» About this exercise: After reading the data below, copy out every line that contains the word "postponing".

[Dataset entries]
┌────────
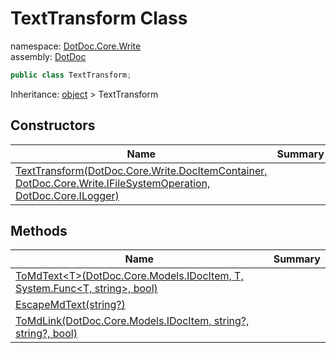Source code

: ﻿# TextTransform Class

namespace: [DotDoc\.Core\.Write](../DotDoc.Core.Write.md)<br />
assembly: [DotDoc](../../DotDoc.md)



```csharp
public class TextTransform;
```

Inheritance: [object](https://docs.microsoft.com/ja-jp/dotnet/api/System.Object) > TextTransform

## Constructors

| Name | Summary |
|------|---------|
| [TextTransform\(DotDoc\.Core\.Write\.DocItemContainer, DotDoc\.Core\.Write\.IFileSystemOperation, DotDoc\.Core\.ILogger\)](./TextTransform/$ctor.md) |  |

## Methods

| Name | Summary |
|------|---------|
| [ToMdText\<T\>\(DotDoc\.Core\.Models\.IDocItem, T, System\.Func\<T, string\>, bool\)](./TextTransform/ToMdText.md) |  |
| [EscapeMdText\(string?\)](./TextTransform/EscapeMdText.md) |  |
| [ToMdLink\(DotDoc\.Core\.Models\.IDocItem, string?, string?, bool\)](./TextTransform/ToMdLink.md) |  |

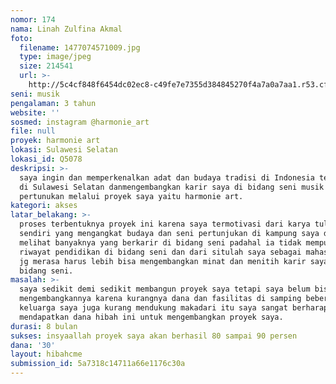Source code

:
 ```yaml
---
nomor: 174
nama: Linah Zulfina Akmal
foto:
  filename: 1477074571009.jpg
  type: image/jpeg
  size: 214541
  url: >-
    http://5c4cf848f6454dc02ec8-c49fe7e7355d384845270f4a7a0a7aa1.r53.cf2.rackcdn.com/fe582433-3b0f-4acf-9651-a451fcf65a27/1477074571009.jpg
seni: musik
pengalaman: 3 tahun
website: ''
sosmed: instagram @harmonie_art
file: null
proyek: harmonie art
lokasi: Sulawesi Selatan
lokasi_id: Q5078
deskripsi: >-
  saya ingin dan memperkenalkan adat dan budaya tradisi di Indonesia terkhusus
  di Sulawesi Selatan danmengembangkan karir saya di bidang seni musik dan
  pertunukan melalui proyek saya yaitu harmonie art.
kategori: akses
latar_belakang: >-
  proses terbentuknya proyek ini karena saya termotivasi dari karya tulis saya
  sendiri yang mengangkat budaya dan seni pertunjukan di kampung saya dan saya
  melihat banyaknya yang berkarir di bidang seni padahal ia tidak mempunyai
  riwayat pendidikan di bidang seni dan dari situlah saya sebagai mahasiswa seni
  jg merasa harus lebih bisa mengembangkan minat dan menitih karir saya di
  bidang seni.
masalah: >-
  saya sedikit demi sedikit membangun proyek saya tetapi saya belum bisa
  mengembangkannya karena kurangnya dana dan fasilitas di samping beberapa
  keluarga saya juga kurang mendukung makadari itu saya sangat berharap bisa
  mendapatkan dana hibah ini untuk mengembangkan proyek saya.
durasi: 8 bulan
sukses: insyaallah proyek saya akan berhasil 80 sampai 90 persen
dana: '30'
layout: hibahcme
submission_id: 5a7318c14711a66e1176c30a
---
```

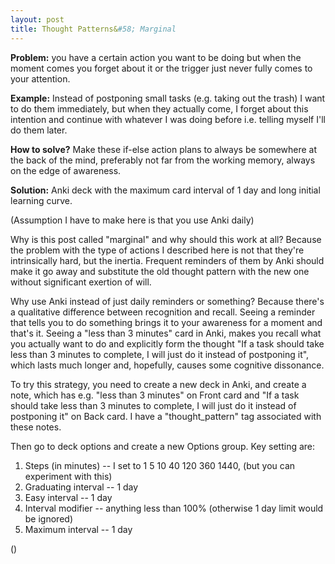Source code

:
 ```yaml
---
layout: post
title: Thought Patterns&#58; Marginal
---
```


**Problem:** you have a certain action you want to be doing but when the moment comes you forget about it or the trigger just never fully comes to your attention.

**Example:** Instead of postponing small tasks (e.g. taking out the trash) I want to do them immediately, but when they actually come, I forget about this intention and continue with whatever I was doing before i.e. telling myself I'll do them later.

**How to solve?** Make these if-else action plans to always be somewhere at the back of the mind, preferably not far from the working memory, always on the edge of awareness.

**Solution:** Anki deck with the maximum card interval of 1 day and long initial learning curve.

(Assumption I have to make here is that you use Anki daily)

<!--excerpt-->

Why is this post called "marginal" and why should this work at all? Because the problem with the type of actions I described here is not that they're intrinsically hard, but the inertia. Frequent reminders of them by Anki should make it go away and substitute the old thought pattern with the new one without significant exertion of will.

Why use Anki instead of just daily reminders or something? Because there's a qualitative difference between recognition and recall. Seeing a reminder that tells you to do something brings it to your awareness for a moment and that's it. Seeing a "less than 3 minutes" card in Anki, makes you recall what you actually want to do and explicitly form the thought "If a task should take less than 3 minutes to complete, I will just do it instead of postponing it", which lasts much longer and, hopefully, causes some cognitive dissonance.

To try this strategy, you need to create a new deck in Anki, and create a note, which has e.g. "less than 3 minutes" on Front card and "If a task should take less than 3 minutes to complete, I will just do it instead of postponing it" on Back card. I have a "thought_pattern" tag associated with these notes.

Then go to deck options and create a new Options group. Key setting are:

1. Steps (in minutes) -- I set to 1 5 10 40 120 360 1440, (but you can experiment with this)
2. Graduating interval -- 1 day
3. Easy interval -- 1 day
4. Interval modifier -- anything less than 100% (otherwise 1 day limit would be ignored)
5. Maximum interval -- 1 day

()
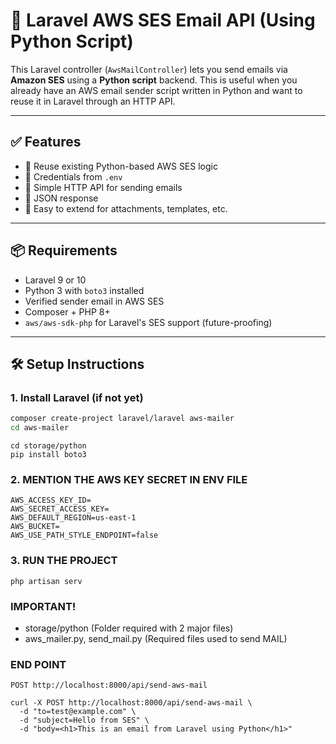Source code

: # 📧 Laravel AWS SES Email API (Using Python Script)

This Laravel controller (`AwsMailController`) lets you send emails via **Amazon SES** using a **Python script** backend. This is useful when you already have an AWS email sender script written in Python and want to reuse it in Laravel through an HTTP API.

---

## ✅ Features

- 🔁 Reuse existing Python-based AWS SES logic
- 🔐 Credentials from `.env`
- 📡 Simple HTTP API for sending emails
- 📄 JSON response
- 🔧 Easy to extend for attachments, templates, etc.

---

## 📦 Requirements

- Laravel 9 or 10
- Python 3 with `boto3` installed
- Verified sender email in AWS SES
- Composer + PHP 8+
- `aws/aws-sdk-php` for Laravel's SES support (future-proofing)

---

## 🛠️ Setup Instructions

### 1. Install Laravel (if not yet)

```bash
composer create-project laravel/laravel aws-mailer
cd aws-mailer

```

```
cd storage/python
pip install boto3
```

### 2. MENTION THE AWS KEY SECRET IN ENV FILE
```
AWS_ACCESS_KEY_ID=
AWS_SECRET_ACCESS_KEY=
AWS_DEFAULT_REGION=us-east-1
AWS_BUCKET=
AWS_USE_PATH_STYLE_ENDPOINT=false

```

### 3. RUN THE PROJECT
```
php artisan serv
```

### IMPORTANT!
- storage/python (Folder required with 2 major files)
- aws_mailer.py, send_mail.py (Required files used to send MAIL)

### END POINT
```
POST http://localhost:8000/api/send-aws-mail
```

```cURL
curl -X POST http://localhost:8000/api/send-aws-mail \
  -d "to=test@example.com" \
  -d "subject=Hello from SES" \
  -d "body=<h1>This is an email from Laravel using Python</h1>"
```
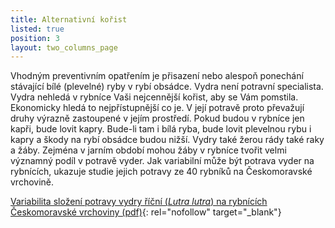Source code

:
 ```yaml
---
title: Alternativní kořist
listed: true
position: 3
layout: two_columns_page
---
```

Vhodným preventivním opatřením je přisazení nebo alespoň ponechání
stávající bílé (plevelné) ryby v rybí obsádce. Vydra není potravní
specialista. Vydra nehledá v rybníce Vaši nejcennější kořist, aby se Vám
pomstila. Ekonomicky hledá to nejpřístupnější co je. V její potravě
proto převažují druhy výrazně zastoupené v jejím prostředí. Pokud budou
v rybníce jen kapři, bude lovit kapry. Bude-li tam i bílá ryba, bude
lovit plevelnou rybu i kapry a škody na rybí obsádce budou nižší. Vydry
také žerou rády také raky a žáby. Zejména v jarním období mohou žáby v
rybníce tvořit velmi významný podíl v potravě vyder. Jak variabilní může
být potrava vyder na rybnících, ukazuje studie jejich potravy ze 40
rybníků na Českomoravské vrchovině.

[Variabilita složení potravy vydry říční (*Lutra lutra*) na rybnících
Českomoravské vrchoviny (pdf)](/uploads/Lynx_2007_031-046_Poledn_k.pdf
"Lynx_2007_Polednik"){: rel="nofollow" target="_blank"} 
└────────
» Your response:
**Example:** Instead of postponing small tasks (e.g. taking out the trash) I want to do them immediately, but when they actually come, I forget about this intention and continue with whatever I was doing before i.e. telling myself I'll do them later.
Why use Anki instead of just daily reminders or something? Because there's a qualitative difference between recognition and recall. Seeing a reminder that tells you to do something brings it to your awareness for a moment and that's it. Seeing a "less than 3 minutes" card in Anki, makes you recall what you actually want to do and explicitly form the thought "If a task should take less than 3 minutes to complete, I will just do it instead of postponing it", which lasts much longer and, hopefully, causes some cognitive dissonance.
To try this strategy, you need to create a new deck in Anki, and create a note, which has e.g. "less than 3 minutes" on Front card and "If a task should take less than 3 minutes to complete, I will just do it instead of postponing it" on Back card. I have a "thought_pattern" tag associated with these notes.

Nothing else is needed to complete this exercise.